Copy exactly, from the beginning of the material below, every line up to and including the one holding "# Caricature Generator", with the pictures left out.

__RECORD EXCERPTS__:
+--
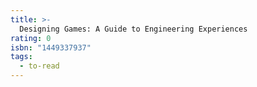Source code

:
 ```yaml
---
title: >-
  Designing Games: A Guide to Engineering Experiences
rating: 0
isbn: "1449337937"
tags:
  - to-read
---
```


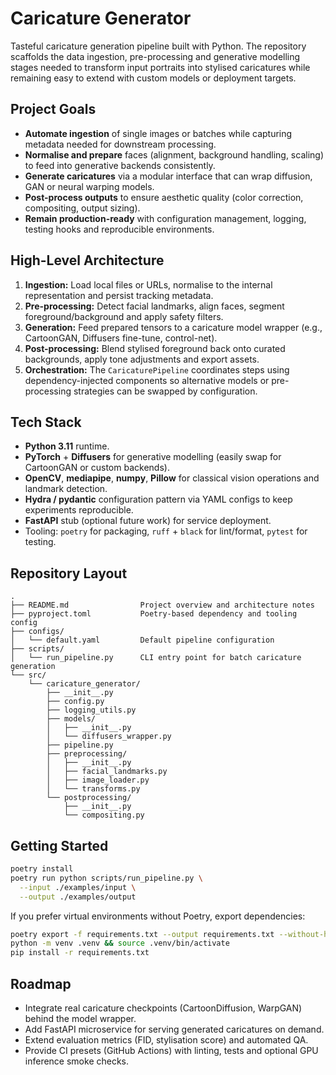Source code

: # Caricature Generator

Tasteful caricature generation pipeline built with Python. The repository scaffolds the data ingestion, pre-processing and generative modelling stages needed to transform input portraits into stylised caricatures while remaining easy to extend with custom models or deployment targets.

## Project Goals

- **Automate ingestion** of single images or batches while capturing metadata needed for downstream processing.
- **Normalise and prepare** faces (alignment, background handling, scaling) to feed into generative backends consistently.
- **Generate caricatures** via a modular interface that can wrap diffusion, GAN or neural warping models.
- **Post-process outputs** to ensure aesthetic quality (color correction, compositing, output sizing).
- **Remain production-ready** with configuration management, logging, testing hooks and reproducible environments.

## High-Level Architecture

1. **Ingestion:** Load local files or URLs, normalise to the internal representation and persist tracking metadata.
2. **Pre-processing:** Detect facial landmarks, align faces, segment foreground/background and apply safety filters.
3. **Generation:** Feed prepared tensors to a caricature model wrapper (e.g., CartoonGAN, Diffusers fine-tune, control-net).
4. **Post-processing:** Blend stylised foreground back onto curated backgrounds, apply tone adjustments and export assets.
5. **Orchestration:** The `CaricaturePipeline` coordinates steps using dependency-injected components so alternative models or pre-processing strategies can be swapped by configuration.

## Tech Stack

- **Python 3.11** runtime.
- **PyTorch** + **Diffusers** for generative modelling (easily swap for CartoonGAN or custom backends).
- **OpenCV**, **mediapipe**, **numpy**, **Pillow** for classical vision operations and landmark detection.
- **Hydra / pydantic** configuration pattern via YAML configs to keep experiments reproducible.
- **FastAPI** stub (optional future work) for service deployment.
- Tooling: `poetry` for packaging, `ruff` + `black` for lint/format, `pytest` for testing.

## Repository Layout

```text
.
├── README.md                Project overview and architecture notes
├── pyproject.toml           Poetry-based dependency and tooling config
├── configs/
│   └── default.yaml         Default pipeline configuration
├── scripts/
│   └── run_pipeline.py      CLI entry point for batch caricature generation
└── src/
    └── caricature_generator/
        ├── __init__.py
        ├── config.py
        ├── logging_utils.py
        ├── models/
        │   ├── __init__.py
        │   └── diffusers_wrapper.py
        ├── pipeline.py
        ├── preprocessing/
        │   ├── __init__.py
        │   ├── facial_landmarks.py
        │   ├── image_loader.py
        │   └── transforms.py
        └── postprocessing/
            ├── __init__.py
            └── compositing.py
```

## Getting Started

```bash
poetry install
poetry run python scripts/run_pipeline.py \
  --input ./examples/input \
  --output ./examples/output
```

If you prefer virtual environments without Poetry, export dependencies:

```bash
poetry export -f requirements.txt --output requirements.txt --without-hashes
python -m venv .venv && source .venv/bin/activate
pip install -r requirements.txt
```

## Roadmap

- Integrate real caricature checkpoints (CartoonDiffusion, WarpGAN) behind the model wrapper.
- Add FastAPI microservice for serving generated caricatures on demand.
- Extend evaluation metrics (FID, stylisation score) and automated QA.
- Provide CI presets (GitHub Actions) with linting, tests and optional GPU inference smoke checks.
+--
__WRITTEN RESPONSE__:
Source code

:
 ```yaml
---
title: >-
  Designing Games: A Guide to Engineering Experiences
rating: 0
isbn: "1449337937"
tags:
  - to-read
---
```


Source code

: # Caricature Generator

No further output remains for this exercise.